Configure Alluxio write type and read type

Many Tensorflow applications generate a lot of small intermediate files during their workflow. Those intermediate files are only useful for a short time and do not need to be persisted to under storages. If we directly link Tensorflow with remote storages, all files (regardless of the type - data files, intermediate files, results, etc.) will be written to and persisted in the remote storage. With Alluxio – a cache layer between the Tensorflow applications and remote storage, users can reduce unneeded remote persistent work and speed up the write/read time.

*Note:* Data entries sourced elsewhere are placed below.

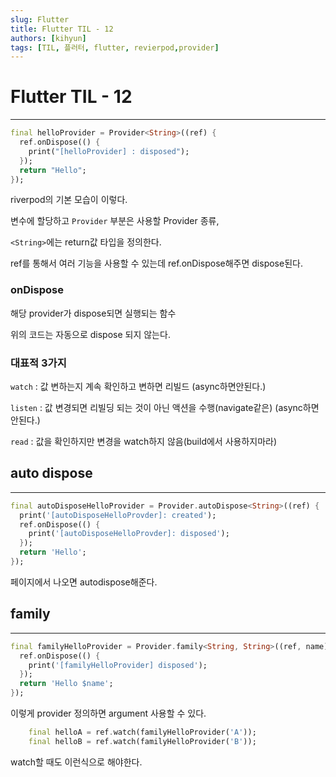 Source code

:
 ```yaml
---
slug: Flutter
title: Flutter TIL - 12
authors: [kihyun]
tags: [TIL, 플러터, flutter, revierpod,provider]
---
```


# Flutter TIL - 12
---

```dart
final helloProvider = Provider<String>((ref) {
  ref.onDispose(() {
    print("[helloProvider] : disposed");
  });
  return "Hello";
});
```

riverpod의 기본 모습이 이렇다.

변수에 할당하고 `Provider` 부분은 사용할 Provider 종류,

`<String>`에는 return값 타입을 정의한다.

ref를 통해서 여러 기능을 사용할 수 있는데 ref.onDispose해주면 dispose된다.

### onDispose

해당 provider가 dispose되면 실행되는 함수

위의 코드는 자동으로 dispose 되지 않는다.

### 대표적 3가지

`watch` : 값 변하는지 계속 확인하고 변하면 리빌드 (async하면안된다.)

`listen` : 값 변경되면 리빌딩 되는 것이 아닌 액션을 수행(navigate같은) (async하면 안된다.)

`read` : 값을 확인하지만 변경을 watch하지 않음(build에서 사용하지마라)

## auto dispose
---

```dart
final autoDisposeHelloProvider = Provider.autoDispose<String>((ref) {
  print('[autoDisposeHelloProvder]: created');
  ref.onDispose(() {
    print('[autoDisposeHelloProvder]: disposed');
  });
  return 'Hello';
});
```

페이지에서 나오면 autodispose해준다.

## family
---

```dart
final familyHelloProvider = Provider.family<String, String>((ref, name) {
  ref.onDispose(() {
    print('[familyHelloProvider] disposed');
  });
  return 'Hello $name';
});
```
이렇게 provider 정의하면 argument 사용할 수 있다.

```dart
    final helloA = ref.watch(familyHelloProvider('A'));
    final helloB = ref.watch(familyHelloProvider('B'));
```
watch할 때도 이런식으로 해야한다.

With alluxio.user.file.writetype.default set to MUST_CACHE, we can write to the top tier (usually it is the memory tier) of Alluxio Worker storage. With alluxio.user.file.readtype.default set to CACHE_PROMOTE, we can cache the read data in Alluxio for future access. This will accelerate our Tensorflow workflow by writing to and reading from memory. If the remote storages are cloud storages like S3, the advantages will be more obvious.